Nareszcie – Ford Mondeo przeszedł lifting. Do gamy dołącza hybryda kombi
Z obozu Forda co jakiś czas napływają niepokojące wieści o planowanym, drastycznym ograniczeniu gamy modelowej. Swoją karierę miałoby skończyć też Mondeo. Na szczęście, póki co przechodzi lifting.
Co można zrobić z modelem, który nie sprzedaje się tak dobrze, jak by się tego chciało? Można oczywiście powiedzieć „dość!” i bez skrupułów zakończyć jego produkcję. Ale lepszym wyjściem jest odświeżenie go, by był bardziej atrakcyjny dla klientów. Od czasu do czasu spekuluje się, że Ford wybierze pierwszą możliwość, ale na szczęście, póki co wybrano opcję numer dwa. To oznacza, że obecne na rynku od 2015 roku Mondeo nareszcie przechodzi lifting.
Rewolucja? Nie tutaj.
Być może do aktualnego Mondeo da się mieć kilka zastrzeżeń – ale wątpię, by dotyczyły one wyglądu. Mówiąc prościej: to jest nadal ładnie prezentujący się samochód. Dlatego przy okazji liftingu nie dokonano wielkich zmian z zewnątrz. Inny kształt grilla, zmieniony zderzak, nowe wzory felg i lakiery – to wystarczy. Z tyłu dodano chromowaną listwę między reflektorami, ale – co ciekawe – ten element pojawia się na Mondeo wyjeżdżających z fabryki już od kilku miesięcy. To oznacza, że po drogach jeździ sporo „przejściówek”, ze starszym przodem i nowszym tyłem.

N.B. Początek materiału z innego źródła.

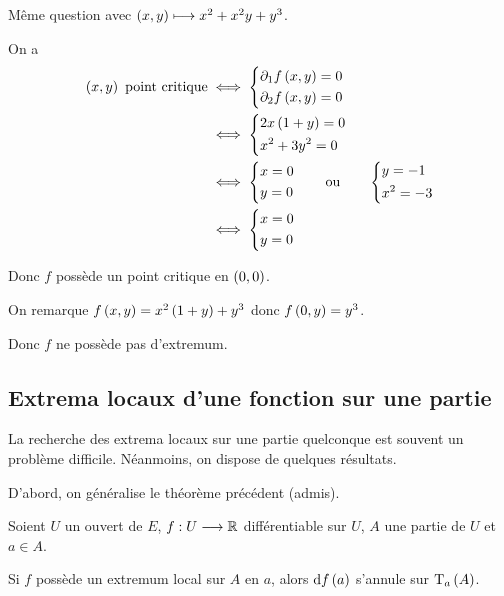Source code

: \begin{exo}
Même question avec \(\left(x,y\right)\longmapsto x^2+x^2y+y^3\).
\end{exo}

\begin{corr}
On a \[\begin{aligned}
\paren{x,y}\text{ point critique}&\ssi\begin{dcases}
\pdif{1}f\paren{x,y}=0 \\
\pdif{2}f\paren{x,y}=0
\end{dcases} \\
&\ssi\begin{dcases}
2x\paren{1+y}=0 \\
x^2+3y^2=0
\end{dcases} \\
&\ssi\begin{dcases}
x=0 \\
y=0
\end{dcases}\qquad\text{ou}\qquad\begin{dcases}
y=-1 \\
x^2=-3
\end{dcases} \\
&\ssi\begin{dcases}
x=0 \\
y=0
\end{dcases}
\end{aligned}\]

Donc \(f\) possède un point critique en \(\left(0,0\right)\).

On remarque \(f\left(x,y\right)=x^2\left(1+y\right)+y^3\) donc \(f\left(0,y\right)=y^3\).

Donc \(f\) ne possède pas d'extremum.
\end{corr}

\subsection{Extrema locaux d'une fonction sur une partie}

La recherche des extrema locaux sur une partie quelconque est souvent un problème difficile. Néanmoins, on dispose de quelques résultats.

D'abord, on généralise le théorème précédent (admis).

\begin{prop}
Soient \(U\) un ouvert de \(E\), \(f:U\longrightarrow\mathbb{R}\) différentiable sur \(U\), \(A\) une partie de \(U\) et \(a\in A\).

Si \(f\) possède un extremum local sur \(A\) en \(a\), alors \(\odif{f}\paren{a}\) s'annule sur \(\operatorname{T}_{a}\left(A\right)\).
\end{prop}

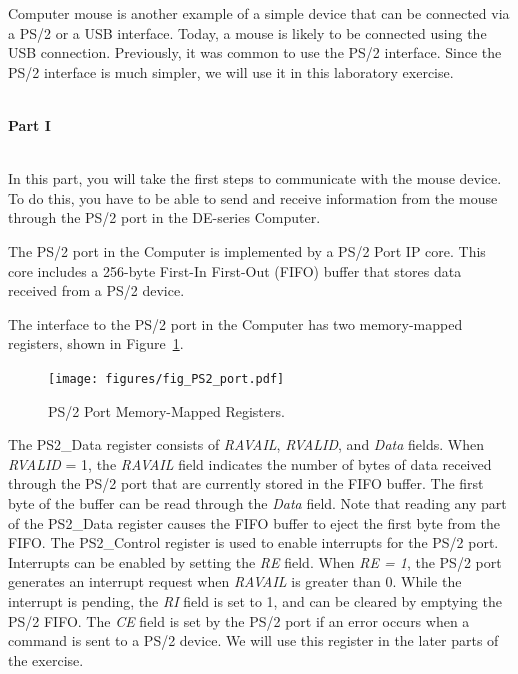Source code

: \documentclass[epsfig,10pt,fullpage]{article}
\begin{document}
Computer mouse is another example of a simple device that can be connected via a PS/2 or a USB interface. Today, a mouse is likely to be connected using the USB connection. Previously, it was common to use the PS/2 interface. Since the PS/2 interface is much simpler, we will use it in this laboratory exercise.

~\\
\noindent
{\bf Part I}

~\\
\noindent
In this part, you will take the first steps to communicate with the mouse device. To do this, you have to be able to send and receive information from the mouse through the PS/2 port in the DE-series Computer.

The PS/2 port in the Computer is implemented by a PS/2 Port IP core. This core includes a 256-byte First-In First-Out (FIFO) buffer that stores data received from a PS/2 device.

The interface to the PS/2 port in the Computer has two memory-mapped registers, shown in Figure~\ref{fig:ps2_registers}.

\begin{figure}[H]
	\centering
	\texttt{[image: figures/fig\_PS2\_port.pdf]}
	\caption{PS/2 Port Memory-Mapped Registers.}
	\label{fig:ps2_registers}
\end{figure}

\noindent
The {\sf PS2\_Data} register consists of {\it RAVAIL}, {\it RVALID}, and {\it Data} fields. When {\it RVALID} = 1, the {\it RAVAIL} field indicates the number of
bytes of data received through the PS/2 port that are currently stored in the FIFO buffer. The first byte of the buffer can be read through the {\it Data} field. Note that reading any part of the {\sf PS2\_Data} register causes the FIFO buffer to eject the first byte from the FIFO. The {\sf PS2\_Control} register is used to enable interrupts for the PS/2 port. Interrupts can be enabled by setting the {\it RE} field. When {\it RE = 1}, the PS/2 port generates an interrupt request when {\it RAVAIL} is greater than 0. While the interrupt is pending, the {\it RI} field is set to 1, and can be cleared by emptying the PS/2 FIFO. The {\it CE} field is set by the PS/2 port if an error occurs when a command is sent to a PS/2 device. We will use this register in the later parts of the exercise.
\end{document}
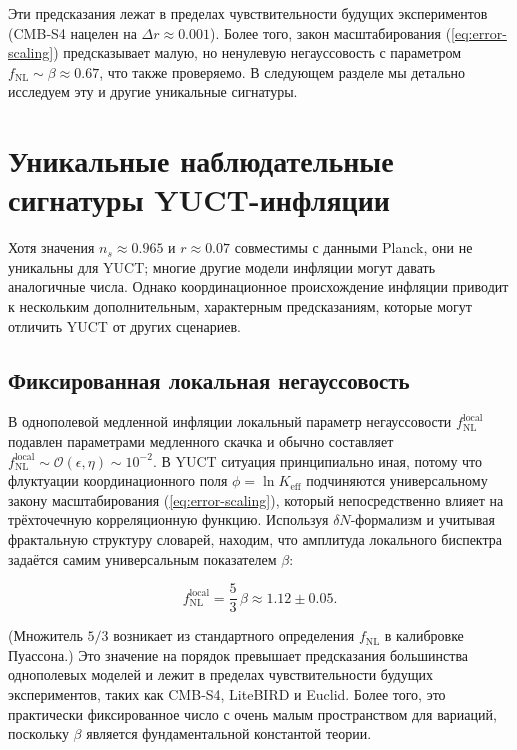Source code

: \documentclass[12pt,a4paper]{article}
\theoremstyle{remark}
\newcommand{\Keff}{K_{\mathrm{eff}}}
\begin{document}
	Эти предсказания лежат в пределах чувствительности будущих экспериментов (CMB‑S4 нацелен на $\Delta r \approx 0.001$). Более того, закон масштабирования (\ref{eq:error-scaling}) предсказывает малую, но ненулевую негауссовость с параметром $f_{\mathrm{NL}} \sim \beta \approx 0.67$, что также проверяемо. В следующем разделе мы детально исследуем эту и другие уникальные сигнатуры.
	
	\section{Уникальные наблюдательные сигнатуры YUCT-инфляции}
	\label{sec:signatures}
	
	Хотя значения $n_s \approx 0.965$ и $r \approx 0.07$ совместимы с данными Planck, они не уникальны для YUCT; многие другие модели инфляции могут давать аналогичные числа. Однако координационное происхождение инфляции приводит к нескольким дополнительным, характерным предсказаниям, которые могут отличить YUCT от других сценариев.
	
	\subsection{Фиксированная локальная негауссовость}
	
	В однополевой медленной инфляции локальный параметр негауссовости $f_{\text{NL}}^{\text{local}}$ подавлен параметрами медленного скачка и обычно составляет $f_{\text{NL}}^{\text{local}} \sim \mathcal{O}(\epsilon, \eta) \sim 10^{-2}$. В YUCT ситуация принципиально иная, потому что флуктуации координационного поля $\phi = \ln \Keff$ подчиняются универсальному закону масштабирования (\ref{eq:error-scaling}), который непосредственно влияет на трёхточечную корреляционную функцию. Используя $\delta N$‑формализм и учитывая фрактальную структуру словарей, находим, что амплитуда локального биспектра задаётся самим универсальным показателем $\beta$:
	
	\begin{equation}
		f_{\text{NL}}^{\text{local}} = \frac{5}{3}\,\beta \approx 1.12 \pm 0.05.
		\label{eq:fnl}
	\end{equation}
	
	(Множитель $5/3$ возникает из стандартного определения $f_{\text{NL}}$ в калибровке Пуассона.) Это значение на порядок превышает предсказания большинства однополевых моделей и лежит в пределах чувствительности будущих экспериментов, таких как CMB‑S4, LiteBIRD и Euclid. Более того, это практически фиксированное число с очень малым пространством для вариаций, поскольку $\beta$ является фундаментальной константой теории.
	
\end{document}
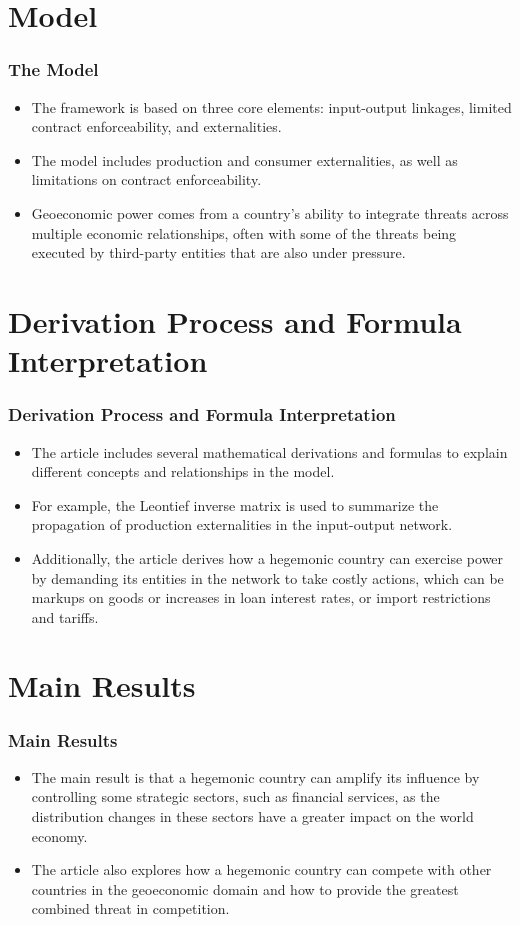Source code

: \documentclass{beamer}
\begin{document}
\section{Model}

\begin{frame}
	\frametitle{The Model}
	\begin{itemize}
		\item The framework is based on three core elements: input-output linkages, limited contract enforceability, and externalities.
		\item The model includes production and consumer externalities, as well as limitations on contract enforceability.
		\item Geoeconomic power comes from a country's ability to integrate threats across multiple economic relationships, often with some of the threats being executed by third-party entities that are also under pressure.
	\end{itemize}
\end{frame}

\section{Derivation Process and Formula Interpretation}

\begin{frame}
	\frametitle{Derivation Process and Formula Interpretation}
	\begin{itemize}
		\item The article includes several mathematical derivations and formulas to explain different concepts and relationships in the model.
		\item For example, the Leontief inverse matrix is used to summarize the propagation of production externalities in the input-output network.
		\item Additionally, the article derives how a hegemonic country can exercise power by demanding its entities in the network to take costly actions, which can be markups on goods or increases in loan interest rates, or import restrictions and tariffs.
		\end{itemize}
\end{frame}

\section{Main Results}

\begin{frame}
	\frametitle{Main Results}
	\begin{itemize}
		\item The main result is that a hegemonic country can amplify its influence by controlling some strategic sectors, such as financial services, as the distribution changes in these sectors have a greater impact on the world economy.
		\item The article also explores how a hegemonic country can compete with other countries in the geoeconomic domain and how to provide the greatest combined threat in competition.
	\end{itemize}
\end{frame}
\end{document}
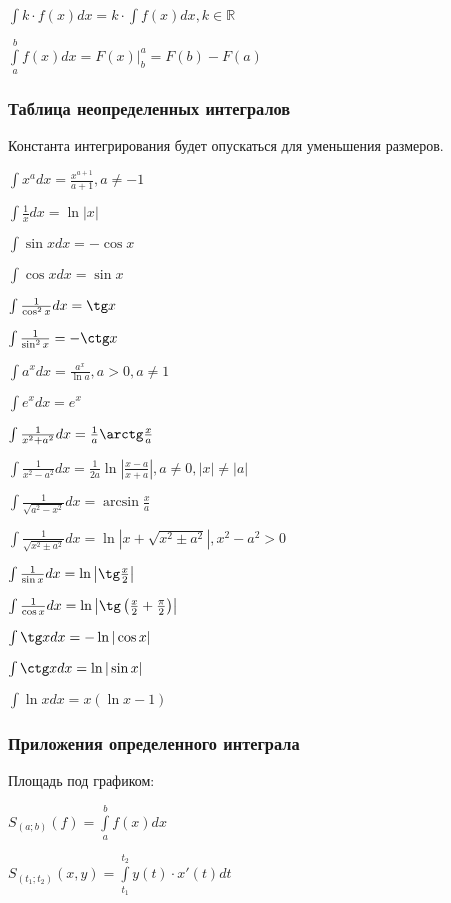 $ \int k\cdot f(x) dx = k\cdot \int f(x) dx, k \in \mathbb{R} $

$ \int\limits_a^b f(x) dx = \left.F(x)\right|_b^a = F(b) - F(a) $

\subsubsection{Таблица неопределенных интегралов}

Константа интегрирования будет опускаться для уменьшения размеров.

$ \int x^a dx = \frac{x^{a+1}}{a+1}, a \neq -1 $

$ \int \frac{1}{x} dx = \ln|x| $

$ \int \sin x dx = -\cos x $

$ \int \cos x dx = \sin x $

$ \int \frac{1}{\cos^2 x} dx = \tg x $

$ \int \frac{1}{\sin^2 x} = -\ctg x $

$ \int a^x dx = \frac{a^x}{\ln a}, a>0, a \neq 1 $

$ \int e^x dx = e^x $

$ \int \frac{1}{x^2 + a^2} dx = \frac{1}{a} \arctg\frac{x}{a} $

$ \int \frac{1}{x^2 - a^2} dx = \frac{1}{2a} \ln\left|\frac{x-a}{x+a}\right|, a \neq 0, |x| \neq |a| $

$ \int \frac{1}{\sqrt{a^2-x^2}} dx = \arcsin\frac{x}{a} $

$ \int \frac{1}{\sqrt{x^2\pm a^2}} dx = \ln\left|x+\sqrt{x^2\pm a^2}\right|, x^2-a^2 > 0 $

$ \int \frac{1}{\sin x} dx = \ln\left|\tg\frac{x}{2}\right| $

$ \int \frac{1}{\cos x} dx = \ln\left|\tg\left(\frac{x}{2} + \frac{\pi}{2}\right)\right| $

$ \int \tg x dx = -\ln|\cos x| $

$ \int \ctg x dx = \ln|\sin x| $

$ \int \ln x dx = x(\ln x -1) $

\subsubsection{Приложения определенного интеграла}

Площадь под графиком:

$ S_{(a; b)}(f) = \int\limits_a^b f(x) dx $

$ S_{(t_1; t_2)}(x, y) = \int\limits_{t_1}^{t_2} y(t)\cdot x'(t) dt $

We wnętrzu: są różnice, o ile dopłacisz za „automat”.
Wygląd dość często krytykowanego za zbytnią prostotę kokpitu nie zmienił się. Do Mondeo po liftingu trafiła za to nowa, ośmiobiegowa skrzynia automatyczna (i nie jest to dwusprzęgłowy Powershift). To oznacza, że we wnętrzu – podobnie jak w nowym Focusie z tą samą przekładnią – pojawił się efektowny, okrągły wybierak przełożeń. Trochę jak w Jaguarze. Oprócz tego, że nieźle wygląda, pozwolił też na wygospodarowanie miejsca na nowy port USB.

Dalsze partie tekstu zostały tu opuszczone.